2016年05月25日

【復元】イラクの文学者との面談

 10年ほど前に、情報を発信していたプロバイダのサーバがクラッシュしました。
 そのたために、読めない状態になっていた記事の復元を試みています。
 
(※本記事は、平成19年3月に消失したブログの復元です。)
 
********************** 以下、復元掲載 **********************
 
2006年7月23日公開分
 
副題「可能なことを身近なところから」
 
 イラク人ニュースキャスターと、親しくお話をする機会を得ました。
 昼食を入れて、たっぷりと4時間も面談しました。夕刻からはテレビ神奈川に生出演するとのことで、タクシーで飛んで行かれました。

 そのH氏は、イラクのムサンナ県唯一のTV局であるムサンナTV局で、ニュース・プロデューサー兼キャスターを努めておられる方です。
 昨年までは、地元紙である「サマーワ」の編集部長であったと聞くと、私にも自衛隊派遣の地との関連から、少しイメージがわいてきました。
 H氏は、現在も日本の共同通信を始めとする外国の通信社・新聞社の現地特派員を務めるなど、ジャーナリストとしても定評があります。

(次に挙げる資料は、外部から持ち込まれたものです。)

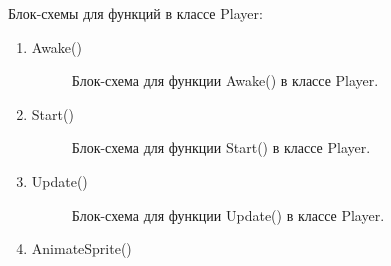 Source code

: \documentclass[14pt, oneside]{altsu-report}
\begin{document}
Блок-схемы для функций в классе Player:
\begin{enumerate}
\item Awake() 

\begin{figure}[H]
\caption{Блок-схема для функции Awake() в классе Player.}
\end{figure}

\item Start() 

\begin{figure}[H]
\caption{Блок-схема для функции Start() в классе Player.}
\end{figure}

\item Update() 

\begin{figure}[H]
\caption{Блок-схема для функции Update()  в классе Player.}
\end{figure}


\item AnimateSprite()


\end{enumerate}
\end{document}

 そんな人と、一体なぜ私が会うことになったのかと言うと、文学とのつながりからでした。
 H氏は、詩作を中心に長年文学活動に携わってこられ、ムサンナ県文学者・作家連盟の創設者の一人で、現在はその会長でもあります。今回は、日本文学の歴史や現状について知りたいということで、国際交流基金がその間に入ってくださったものです。私からの質問にも、たくさん答えていただきました。

 お話は、間に同時通訳の方を入れて進みました。私が、昨年エジプトに、一昨年はトルコへ行っており、インドとの交流も深いということが、お互いの距離を縮めたように思います。

 「詩」ということばがよく出ました。日本で言えば「歌」に近い意味で使われていると理解しました。文学の中の宗教については、インド、エジプト、トルコでの現地体験があったので、違和感なく聞くことができました。この壁は、日本だけの基準で文学を考えていると、どうしても立ちはだかるものです。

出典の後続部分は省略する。